→ **Records for this task**:
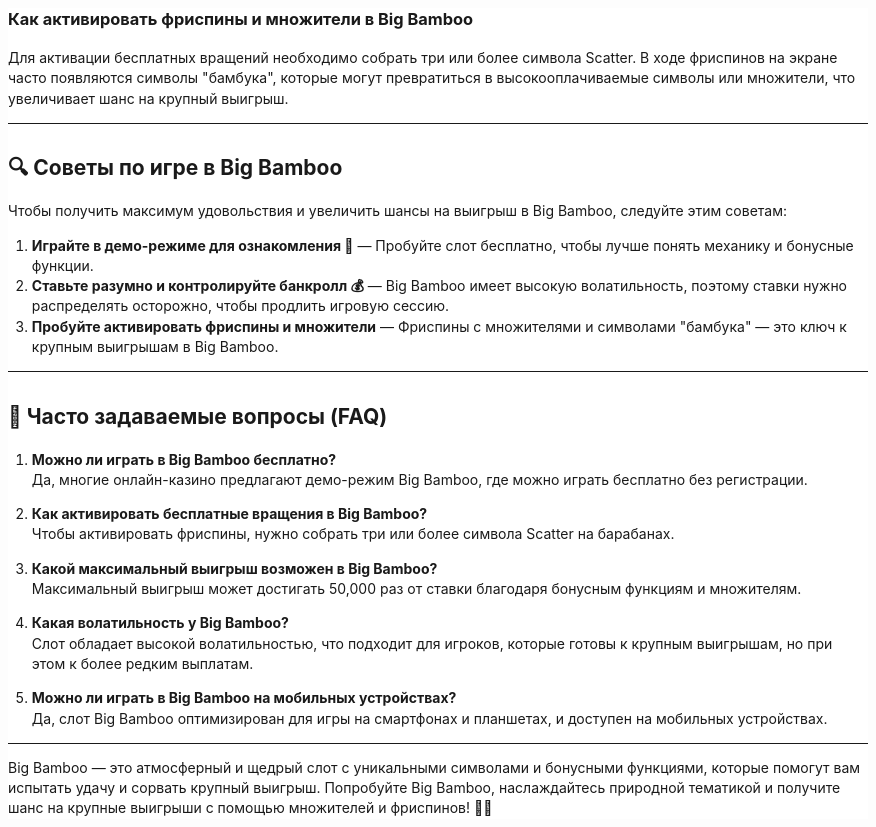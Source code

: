 ### Как активировать фриспины и множители в Big Bamboo

Для активации бесплатных вращений необходимо собрать три или более символа Scatter. В ходе фриспинов на экране часто появляются символы "бамбука", которые могут превратиться в высокооплачиваемые символы или множители, что увеличивает шанс на крупный выигрыш.

---

## 🔍 Советы по игре в Big Bamboo

Чтобы получить максимум удовольствия и увеличить шансы на выигрыш в Big Bamboo, следуйте этим советам:

1. **Играйте в демо-режиме для ознакомления 🎲** — Пробуйте слот бесплатно, чтобы лучше понять механику и бонусные функции.
2. **Ставьте разумно и контролируйте банкролл 💰** — Big Bamboo имеет высокую волатильность, поэтому ставки нужно распределять осторожно, чтобы продлить игровую сессию.
3. **Пробуйте активировать фриспины и множители** — Фриспины с множителями и символами "бамбука" — это ключ к крупным выигрышам в Big Bamboo.

---

## 📜 Часто задаваемые вопросы (FAQ)

1. **Можно ли играть в Big Bamboo бесплатно?**  
   Да, многие онлайн-казино предлагают демо-режим Big Bamboo, где можно играть бесплатно без регистрации.

2. **Как активировать бесплатные вращения в Big Bamboo?**  
   Чтобы активировать фриспины, нужно собрать три или более символа Scatter на барабанах.

3. **Какой максимальный выигрыш возможен в Big Bamboo?**  
   Максимальный выигрыш может достигать 50,000 раз от ставки благодаря бонусным функциям и множителям.

4. **Какая волатильность у Big Bamboo?**  
   Слот обладает высокой волатильностью, что подходит для игроков, которые готовы к крупным выигрышам, но при этом к более редким выплатам.

5. **Можно ли играть в Big Bamboo на мобильных устройствах?**  
   Да, слот Big Bamboo оптимизирован для игры на смартфонах и планшетах, и доступен на мобильных устройствах.

---

Big Bamboo — это атмосферный и щедрый слот с уникальными символами и бонусными функциями, которые помогут вам испытать удачу и сорвать крупный выигрыш. Попробуйте Big Bamboo, наслаждайтесь природной тематикой и получите шанс на крупные выигрыши с помощью множителей и фриспинов! 🎋🐼
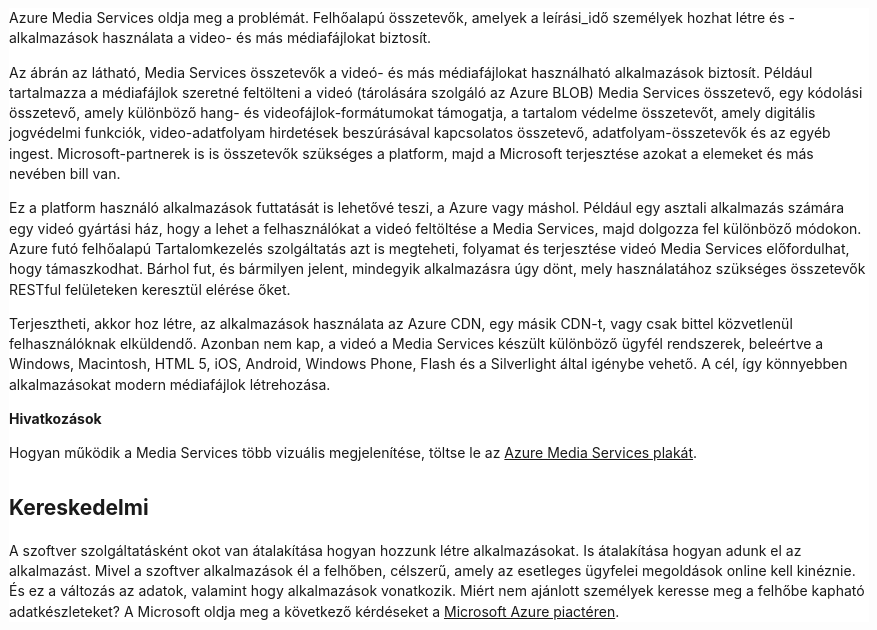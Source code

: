 Azure Media Services oldja meg a problémát. Felhőalapú összetevők, amelyek a leírási_idő személyek hozhat létre és -alkalmazások használata a video- és más médiafájlokat biztosít.

Az ábrán az látható, Media Services összetevők a videó- és más médiafájlokat használható alkalmazások biztosít. Például tartalmazza a médiafájlok szeretné feltölteni a videó (tárolására szolgáló az Azure BLOB) Media Services összetevő, egy kódolási összetevő, amely különböző hang- és videofájlok-formátumokat támogatja, a tartalom védelme összetevőt, amely digitális jogvédelmi funkciók, video-adatfolyam hirdetések beszúrásával kapcsolatos összetevő, adatfolyam-összetevők és az egyéb ingest. Microsoft-partnerek is is összetevők szükséges a platform, majd a Microsoft terjesztése azokat a elemeket és más nevében bill van.

Ez a platform használó alkalmazások futtatását is lehetővé teszi, a Azure vagy máshol. Például egy asztali alkalmazás számára egy videó gyártási ház, hogy a lehet a felhasználókat a videó feltöltése a Media Services, majd dolgozza fel különböző módokon. Azure futó felhőalapú Tartalomkezelés szolgáltatás azt is megteheti, folyamat és terjesztése videó Media Services előfordulhat, hogy támaszkodhat. Bárhol fut, és bármilyen jelent, mindegyik alkalmazásra úgy dönt, mely használatához szükséges összetevők RESTful felületeken keresztül elérése őket.

Terjesztheti, akkor hoz létre, az alkalmazások használata az Azure CDN, egy másik CDN-t, vagy csak bittel közvetlenül felhasználóknak elküldendő. Azonban nem kap, a videó a Media Services készült különböző ügyfél rendszerek, beleértve a Windows, Macintosh, HTML 5, iOS, Android, Windows Phone, Flash és a Silverlight által igénybe vehető. A cél, így könnyebben alkalmazásokat modern médiafájlok létrehozása.

**Hivatkozások**

Hogyan működik a Media Services több vizuális megjelenítése, töltse le az [Azure Media Services plakát][Azure Media Services Poster].

## <a name="commerce"></a>Kereskedelmi

A szoftver szolgáltatásként okot van átalakítása hogyan hozzunk létre alkalmazásokat. Is átalakítása hogyan adunk el az alkalmazást. Mivel a szoftver alkalmazások él a felhőben, célszerű, amely az esetleges ügyfelei megoldások online kell kinéznie. És ez a változás az adatok, valamint hogy alkalmazások vonatkozik. Miért nem ajánlott személyek keresse meg a felhőbe kapható adatkészleteket? A Microsoft oldja meg a következő kérdéseket a [Microsoft Azure piactéren](https://azure.microsoft.com/marketplace/).


[Azure Media Services Poster]: http://azure.microsoft.com/documentation/infographics/media-services/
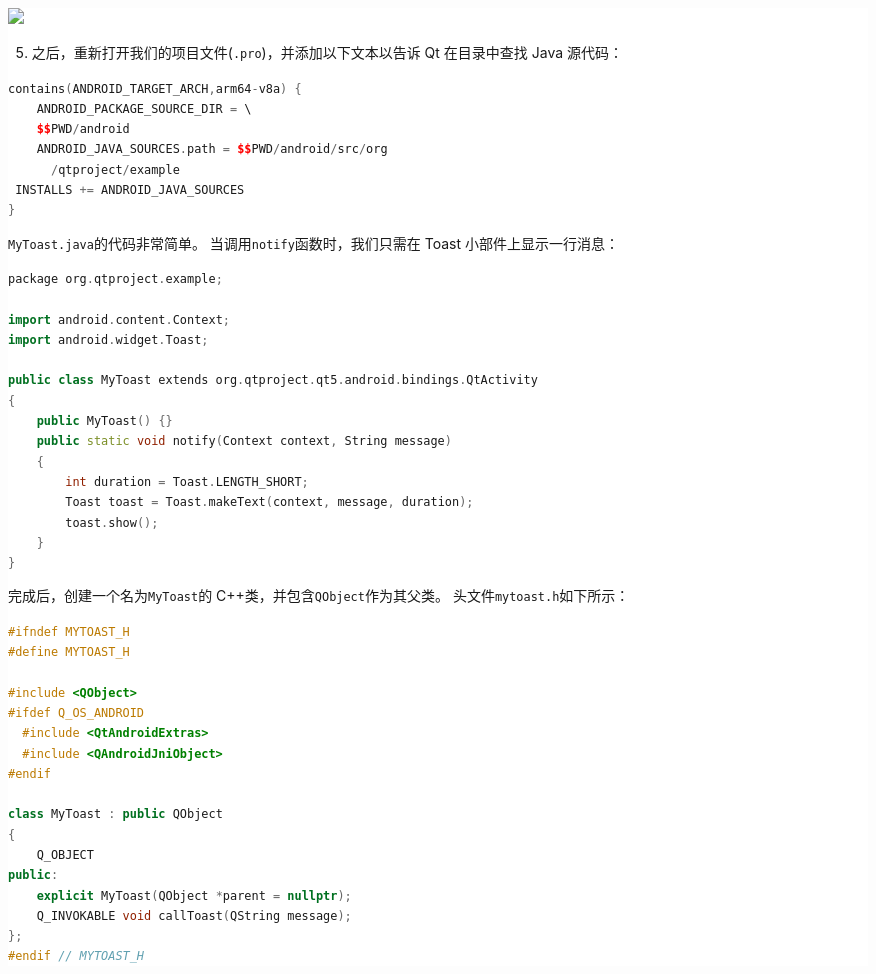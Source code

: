 ![](assets/080b0f58-767b-435d-b385-5cb9ef768059.png)

5.  之后，重新打开我们的项目文件(`.pro`)，并添加以下文本以告诉 Qt 在目录中查找 Java 源代码：

```cpp
contains(ANDROID_TARGET_ARCH,arm64-v8a) {
    ANDROID_PACKAGE_SOURCE_DIR = \
    $$PWD/android
    ANDROID_JAVA_SOURCES.path = $$PWD/android/src/org
      /qtproject/example
 INSTALLS += ANDROID_JAVA_SOURCES
}
```

`MyToast.java`的代码非常简单。 当调用`notify`函数时，我们只需在 Toast 小部件上显示一行消息：

```cpp
package org.qtproject.example;

import android.content.Context;
import android.widget.Toast;

public class MyToast extends org.qtproject.qt5.android.bindings.QtActivity
{
    public MyToast() {}
    public static void notify(Context context, String message)
    {
        int duration = Toast.LENGTH_SHORT;
        Toast toast = Toast.makeText(context, message, duration);
        toast.show();
    }
}
```

完成后，创建一个名为`MyToast`的 C++类，并包含`QObject`作为其父类。 头文件`mytoast.h`如下所示：

```cpp
#ifndef MYTOAST_H
#define MYTOAST_H

#include <QObject>
#ifdef Q_OS_ANDROID
  #include <QtAndroidExtras>
  #include <QAndroidJniObject>
#endif

class MyToast : public QObject
{
    Q_OBJECT
public:
    explicit MyToast(QObject *parent = nullptr);
    Q_INVOKABLE void callToast(QString message);
};
#endif // MYTOAST_H
```
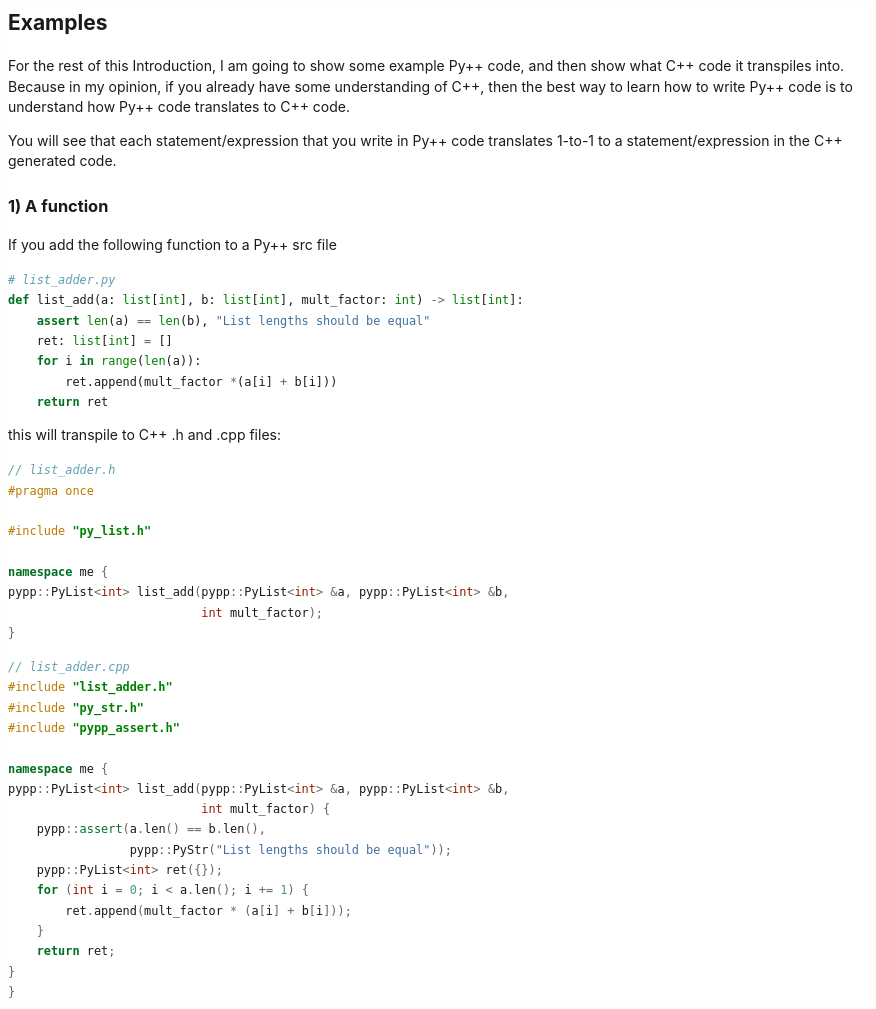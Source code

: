 ## Examples

For the rest of this Introduction, I am going to show some example Py++ code, and then show what C++ code it transpiles into. Because in my opinion, if you already have some understanding of C++, then the best way to learn how to write Py++ code is to understand how Py++ code translates to C++ code. 

You will see that each statement/expression that you write in Py++ code translates 1-to-1 to a statement/expression in the C++ generated code.

### 1) A function

If you add the following function to a Py++ src file

```python
# list_adder.py
def list_add(a: list[int], b: list[int], mult_factor: int) -> list[int]:
    assert len(a) == len(b), "List lengths should be equal"
    ret: list[int] = []
    for i in range(len(a)):
        ret.append(mult_factor *(a[i] + b[i]))
    return ret
```

this will transpile to C++ .h and .cpp files:

```cpp
// list_adder.h
#pragma once

#include "py_list.h"

namespace me {
pypp::PyList<int> list_add(pypp::PyList<int> &a, pypp::PyList<int> &b,
                           int mult_factor);
}
```

```cpp
// list_adder.cpp
#include "list_adder.h"
#include "py_str.h"
#include "pypp_assert.h"

namespace me {
pypp::PyList<int> list_add(pypp::PyList<int> &a, pypp::PyList<int> &b,
                           int mult_factor) {
    pypp::assert(a.len() == b.len(),
                 pypp::PyStr("List lengths should be equal"));
    pypp::PyList<int> ret({});
    for (int i = 0; i < a.len(); i += 1) {
        ret.append(mult_factor * (a[i] + b[i]));
    }
    return ret;
}
}
```
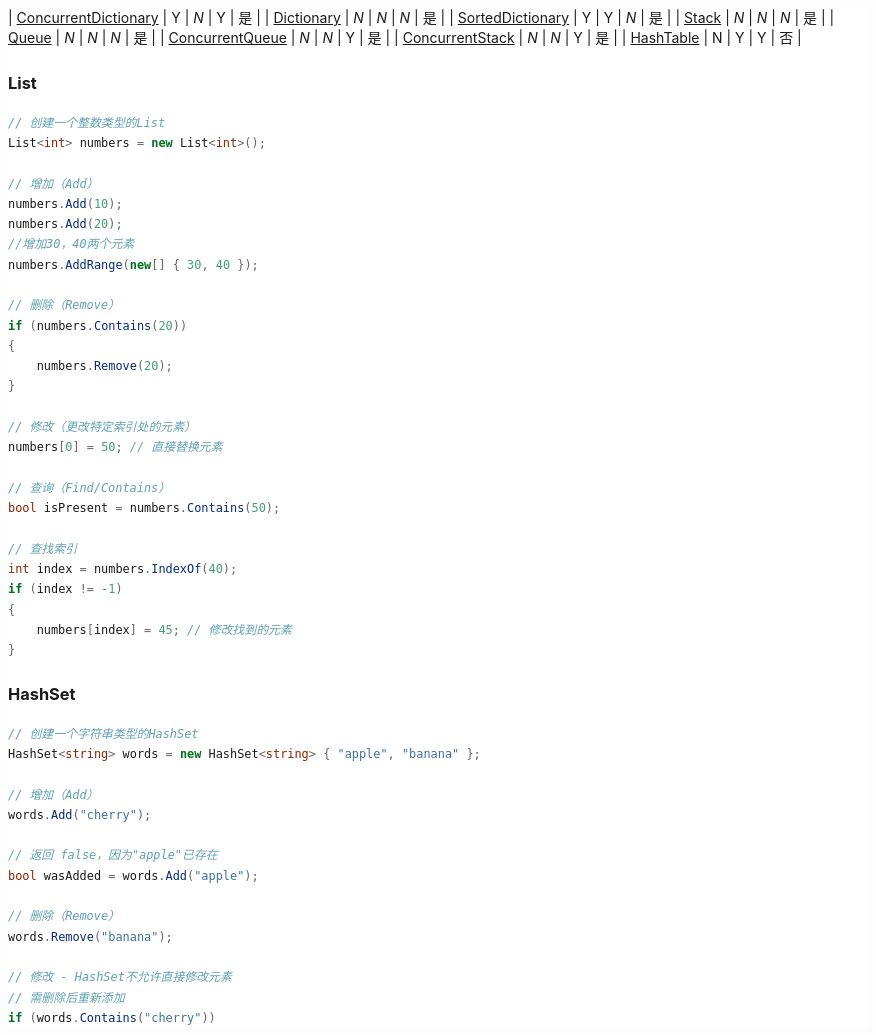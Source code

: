 | [ConcurrentDictionary](https://docs.microsoft.com/dotnet/api/system.collections.concurrent.concurrentdictionary-2) | Y   | *N*    | Y        | 是       |
| [Dictionary](https://docs.microsoft.com/dotnet/api/system.collections.generic.dictionary-2) | *N* | *N*    | *N*      | 是       |
| [SortedDictionary](https://docs.microsoft.com/dotnet/api/system.collections.generic.sorteddictionary-2) | Y   | Y      | *N*      | 是       |
| [Stack](https://docs.microsoft.com/dotnet/api/system.collections.generic.stack-1) | *N* | *N*    | *N*      | 是       |
| [Queue](https://docs.microsoft.com/dotnet/api/system.collections.generic.queue-1) | *N* | *N*    | *N*      | 是       |
| [ConcurrentQueue](https://docs.microsoft.com/dotnet/api/system.collections.concurrent.concurrentqueue-1) | *N* | *N*    | Y        | 是       |
| [ConcurrentStack](https://docs.microsoft.com/dotnet/api/system.collections.concurrent.concurrentstack-1) | *N* | *N*    | Y        | 是       |
| [HashTable](https://learn.microsoft.com/zh-cn/dotnet/api/system.collections.hashtable?view=net-6.0) | N   | Y      | Y        | 否       |

### List

```cs
// 创建一个整数类型的List
List<int> numbers = new List<int>();

// 增加（Add）
numbers.Add(10);
numbers.Add(20);
//增加30，40两个元素
numbers.AddRange(new[] { 30, 40 });

// 删除（Remove）
if (numbers.Contains(20))
{
    numbers.Remove(20);
}

// 修改（更改特定索引处的元素）
numbers[0] = 50; // 直接替换元素

// 查询（Find/Contains）
bool isPresent = numbers.Contains(50);

// 查找索引
int index = numbers.IndexOf(40);
if (index != -1)
{
    numbers[index] = 45; // 修改找到的元素
}
```

### HashSet

```cs
// 创建一个字符串类型的HashSet
HashSet<string> words = new HashSet<string> { "apple", "banana" };

// 增加（Add）
words.Add("cherry");

// 返回 false，因为"apple"已存在
bool wasAdded = words.Add("apple"); 

// 删除（Remove）
words.Remove("banana");

// 修改 - HashSet不允许直接修改元素
// 需删除后重新添加
if (words.Contains("cherry"))
```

→ **Your objective**: Scan the entries above for the word "translates" and collect each line holding it.

→ **Response area**:
For the rest of this Introduction, I am going to show some example Py++ code, and then show what C++ code it transpiles into. Because in my opinion, if you already have some understanding of C++, then the best way to learn how to write Py++ code is to understand how Py++ code translates to C++ code. 
You will see that each statement/expression that you write in Py++ code translates 1-to-1 to a statement/expression in the C++ generated code.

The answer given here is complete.